Este pasaje demuestra que el afecto, el agradecimiento, incluso la fidelidad valiente y la piedad especial de “ungir” (común a otras mujeres) no hacen presagiar la verdad; la resurrección se impone como una novedad desconcertante, sinceramente “inesperada”, propiamente “increíble”. La Magdalena lloraba: llora fuera del sepulcro y llora dentro, aunque ve dos ángeles de blanco al pié y en la cabecera del lugar del reposo de Cristo. Podía haber sospechado (Ex 25, 28ss) que allí había -aunque invisible- una nueva y definitiva Alianza. Pero ella solo ama, está “ciega de amor”. Es capaz de dialogar con los ángeles pero a ella solo le interesa “SU” Señor. Llora y llora. Le preguntan los ángeles por su llanto, Jesús también le pide razón de su aflicción -“¿Porqué lloras?- y le ayuda a aclararse consigo misma. “¿A quien buscas?”. Ella -responde igual que a los ángeles- busca un difunto para hacerse cargo de él.
Pero de repente escucha “su” nombre, su identidad total: “María”. En la forma de pronunciar su nombre propio ella reencuentra a “SU” Señor. Y con la complicidad de la lengua materna le corresponde; ¡Rabbuni! Y debió abalanzarse sobre Él. ¿Quien puede controlar la emoción de un reencuentro, más que inesperado imposible, con el Amor?
Hay miles de representaciones plásticas de las escena y de las enigmáticas palabras: NOLI ME TANGERE. En los equívocos cruzados reconocemos un mensaje que permanece insondable.
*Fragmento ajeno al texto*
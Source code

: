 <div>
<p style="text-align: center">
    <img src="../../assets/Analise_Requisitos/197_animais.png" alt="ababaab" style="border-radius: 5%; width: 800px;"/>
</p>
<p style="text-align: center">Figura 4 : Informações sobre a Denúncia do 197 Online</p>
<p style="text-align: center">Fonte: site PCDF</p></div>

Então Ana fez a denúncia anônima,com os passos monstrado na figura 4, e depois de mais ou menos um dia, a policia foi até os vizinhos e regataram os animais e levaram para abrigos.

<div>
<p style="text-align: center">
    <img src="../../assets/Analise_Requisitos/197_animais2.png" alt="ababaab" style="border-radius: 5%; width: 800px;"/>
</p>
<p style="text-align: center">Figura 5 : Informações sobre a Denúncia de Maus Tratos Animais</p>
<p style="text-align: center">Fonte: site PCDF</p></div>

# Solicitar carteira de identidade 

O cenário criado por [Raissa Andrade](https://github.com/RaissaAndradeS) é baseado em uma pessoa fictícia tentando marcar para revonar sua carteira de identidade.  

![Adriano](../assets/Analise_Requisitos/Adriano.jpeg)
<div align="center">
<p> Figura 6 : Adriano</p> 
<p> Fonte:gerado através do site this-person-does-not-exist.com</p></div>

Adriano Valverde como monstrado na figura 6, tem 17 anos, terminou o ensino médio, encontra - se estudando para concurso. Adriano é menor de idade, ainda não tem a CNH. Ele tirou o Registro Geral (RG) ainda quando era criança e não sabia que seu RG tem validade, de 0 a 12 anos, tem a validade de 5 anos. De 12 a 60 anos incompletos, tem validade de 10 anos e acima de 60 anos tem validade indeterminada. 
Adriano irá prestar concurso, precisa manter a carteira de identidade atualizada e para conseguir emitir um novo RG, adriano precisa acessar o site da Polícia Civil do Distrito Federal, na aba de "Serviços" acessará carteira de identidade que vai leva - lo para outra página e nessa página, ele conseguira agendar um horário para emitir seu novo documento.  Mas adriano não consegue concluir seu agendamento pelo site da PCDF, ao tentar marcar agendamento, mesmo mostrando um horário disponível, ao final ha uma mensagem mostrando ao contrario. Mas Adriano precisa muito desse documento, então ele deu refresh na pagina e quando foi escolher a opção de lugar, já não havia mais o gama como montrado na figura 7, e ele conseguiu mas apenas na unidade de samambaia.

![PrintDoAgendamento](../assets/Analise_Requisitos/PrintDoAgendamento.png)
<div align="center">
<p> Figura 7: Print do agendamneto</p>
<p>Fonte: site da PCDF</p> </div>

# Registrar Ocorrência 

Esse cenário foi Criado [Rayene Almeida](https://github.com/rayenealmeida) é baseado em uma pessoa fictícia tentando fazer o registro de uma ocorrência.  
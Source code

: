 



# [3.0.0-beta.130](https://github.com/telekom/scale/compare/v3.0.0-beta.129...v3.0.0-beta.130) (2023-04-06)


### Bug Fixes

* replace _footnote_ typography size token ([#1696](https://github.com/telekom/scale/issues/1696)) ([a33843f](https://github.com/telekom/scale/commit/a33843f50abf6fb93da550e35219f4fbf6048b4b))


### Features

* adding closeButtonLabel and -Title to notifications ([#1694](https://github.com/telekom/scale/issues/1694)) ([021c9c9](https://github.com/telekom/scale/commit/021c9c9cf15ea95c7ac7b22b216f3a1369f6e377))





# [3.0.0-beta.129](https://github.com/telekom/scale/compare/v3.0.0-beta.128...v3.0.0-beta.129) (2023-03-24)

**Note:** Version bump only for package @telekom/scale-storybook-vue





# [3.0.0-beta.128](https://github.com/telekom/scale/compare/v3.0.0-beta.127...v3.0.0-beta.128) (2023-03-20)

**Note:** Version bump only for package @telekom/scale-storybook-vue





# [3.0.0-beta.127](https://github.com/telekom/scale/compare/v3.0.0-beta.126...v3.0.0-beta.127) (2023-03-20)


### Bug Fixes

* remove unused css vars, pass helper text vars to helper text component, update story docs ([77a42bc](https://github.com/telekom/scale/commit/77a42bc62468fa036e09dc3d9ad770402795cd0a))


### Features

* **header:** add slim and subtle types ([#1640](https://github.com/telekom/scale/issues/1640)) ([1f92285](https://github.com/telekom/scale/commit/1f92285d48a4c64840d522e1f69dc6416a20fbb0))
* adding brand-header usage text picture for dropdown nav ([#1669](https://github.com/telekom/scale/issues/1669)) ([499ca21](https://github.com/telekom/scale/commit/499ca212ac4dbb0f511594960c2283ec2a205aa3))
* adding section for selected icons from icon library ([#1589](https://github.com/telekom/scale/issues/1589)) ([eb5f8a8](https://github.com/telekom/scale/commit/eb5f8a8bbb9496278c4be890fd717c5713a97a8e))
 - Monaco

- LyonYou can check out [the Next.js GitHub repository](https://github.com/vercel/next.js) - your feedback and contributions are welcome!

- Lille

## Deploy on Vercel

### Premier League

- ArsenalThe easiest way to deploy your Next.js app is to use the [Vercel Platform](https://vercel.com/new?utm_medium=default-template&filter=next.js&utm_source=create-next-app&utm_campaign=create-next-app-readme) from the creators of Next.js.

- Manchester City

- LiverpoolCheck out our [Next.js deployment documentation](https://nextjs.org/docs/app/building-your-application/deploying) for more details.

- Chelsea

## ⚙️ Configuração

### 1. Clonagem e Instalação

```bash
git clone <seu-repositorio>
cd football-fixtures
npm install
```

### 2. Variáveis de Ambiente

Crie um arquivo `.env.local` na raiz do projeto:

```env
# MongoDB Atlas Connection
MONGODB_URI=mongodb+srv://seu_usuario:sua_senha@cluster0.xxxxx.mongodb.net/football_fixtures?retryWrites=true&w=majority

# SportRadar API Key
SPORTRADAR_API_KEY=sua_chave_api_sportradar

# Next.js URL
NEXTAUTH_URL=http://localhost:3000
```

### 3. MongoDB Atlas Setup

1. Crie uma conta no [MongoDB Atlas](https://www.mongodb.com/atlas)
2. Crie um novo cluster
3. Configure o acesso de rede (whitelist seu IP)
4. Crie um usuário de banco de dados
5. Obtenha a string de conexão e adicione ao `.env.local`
Las traducciones evolucionan, pero hay algo que se trasluce; ”si, pero aún no”, “lo que quieres deberá esperar”.
Jesús le trueca a la Magdalena su efusión de amor por una “misión”; vé y dile a mis hermanos que subo al Padre, Padre mío y Padre vuestro, Dios mío y Dios vuestro. Ella -”mujer”- ha de confirmarlos en el “Padre nuestro”: “He visto al Señor”. Ella había dado aviso del sepulcro vacío, ahora tenía la explicación y la evidencia directa: “He visto al Señor”, y podía reproducir a Pedro y los demás discípulos exactamente cuanto le había confiado “a ella”. Interpelada como “mujer” tanto por los ángeles como por Jesús, que repite “Mujer ¿Porqué lloras?, es ahora la anunciadora. Del llanto y del dolor de no saber “a quien buscas”, por la obediencia a SU Señor, al que reconoció al escuchar su “nombre”, pasó a la misión. Se sometió a María “madre”, también llamada “mujer” en las Bodas de Caná, haciendo “lo que El os diga”; dejando a un lado su impulso hizo efectivamente lo que le dijo “su Señor”.